Radiotelevizija Herceg-Bosne (Radiotelevision of Herzeg-Bosnia or RTVHB) is a Croat public-service broadcasting organization based in Mostar, Bosnia and Herzegovina.
RTV Herceg-Bosne is a television station from Bosnia and Herzegovina in Croatian. The television was established back in 1992 with a constant radio program, and the television program began broadcasting only on July 1, 2019, after a series of acquisitions of several televisions. The headquarters of RTVHB are located in Mostar.

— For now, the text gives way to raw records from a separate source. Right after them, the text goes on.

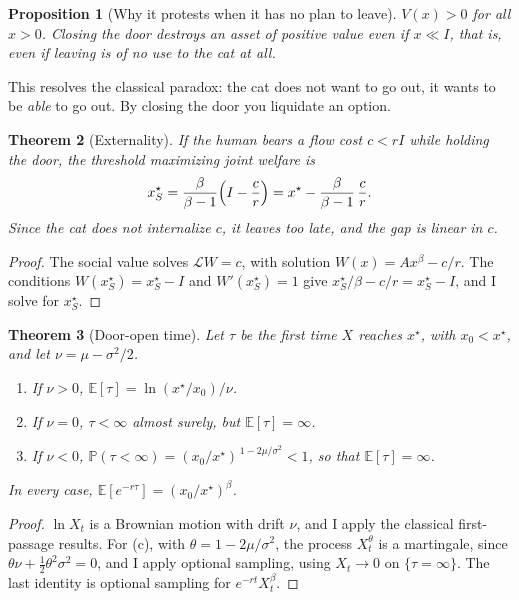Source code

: \documentclass[11pt,a4paper]{article}
\theoremstyle{plain}
\newtheorem{teorema}{Theorem}[section]
\newtheorem{proposicion}[teorema]{Proposition}
\theoremstyle{definition}
\theoremstyle{remark}
\numberwithin{equation}{section}
\newcommand{\E}{\mathbb{E}}
\renewcommand{\P}{\mathbb{P}}
\begin{document}
\begin{proposicion}[Why it protests when it has no plan to leave]\label{prop:protesta}
$V(x)>0$ for all $x>0$. Closing the door destroys an asset of positive value even if $x\ll I$, that is, even if leaving is of no use to the cat at all.
\end{proposicion}

This resolves the classical paradox: the cat does not want to go out, it wants to be \emph{able} to go out. By closing the door you liquidate an option.

\begin{teorema}[Externality]\label{teo:externalidad}
If the human bears a flow cost $c<rI$ while holding the door, the threshold maximizing joint welfare is
\begin{equation}
  x_S^\star=\frac{\beta}{\beta-1}\Bigl(I-\frac{c}{r}\Bigr)=x^\star-\frac{\beta}{\beta-1}\,\frac{c}{r}.
\end{equation}
Since the cat does not internalize $c$, it leaves too late, and the gap is linear in $c$.
\end{teorema}

\begin{proof}
The social value solves $\mathcal LW=c$, with solution $W(x)=Ax^\beta-c/r$. The conditions $W(x_S^\star)=x_S^\star-I$ and $W'(x_S^\star)=1$ give $x_S^\star/\beta-c/r=x_S^\star-I$, and I solve for $x_S^\star$.
\end{proof}

\begin{teorema}[Door-open time]\label{teo:tiempo}
Let $\tau$ be the first time $X$ reaches $x^\star$, with $x_0<x^\star$, and let $\nu=\mu-\sigma^2/2$.
\begin{enumerate}[label=(\alph*),nosep]
\item If $\nu>0$, $\E[\tau]=\ln(x^\star/x_0)/\nu$.
\item If $\nu=0$, $\tau<\infty$ almost surely, but $\E[\tau]=\infty$.
\item If $\nu<0$, $\P(\tau<\infty)=(x_0/x^\star)^{\,1-2\mu/\sigma^2}<1$, so that $\E[\tau]=\infty$.
\end{enumerate}
In every case, $\E[e^{-r\tau}]=(x_0/x^\star)^\beta$.
\end{teorema}

\begin{proof}
$\ln X_t$ is a Brownian motion with drift $\nu$, and I apply the classical first-passage results. For (c), with $\theta=1-2\mu/\sigma^2$, the process $X_t^{\theta}$ is a martingale, since $\theta\nu+\tfrac12\theta^2\sigma^2=0$, and I apply optional sampling, using $X_t\to 0$ on $\{\tau=\infty\}$. The last identity is optional sampling for $e^{-rt}X_t^\beta$.
\end{proof}
\end{document}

Regional TV studios are located in the following cities: Kiseljak, Livno and Orašje.

As of July 2019 RTVHB consists of two organizational units:
- Radio Herceg-Bosne – public radio service
- Televizija Herceg-Bosne – public television channel

==History==

Radiotelevision of Herzeg-Bosnia was founded in 1992 in Mostar. It took a long time for the television component to actually start broadcasting despite investments exceeding 10 million German marks. It began broadcasting in 1992 and is still active. In 1996, Erotel was founded and it was considered to be the successor of Television of Herzeg-Bosnia. It broadcast programs in Croatian until 1999, when its work was banned. Specifically, on 15 November 1999, the Communications Regulatory Agency of Bosnia and Herzegovina (RAK) banned Erotel and handed the transmitters serviced by Erotel over to Federalna TV.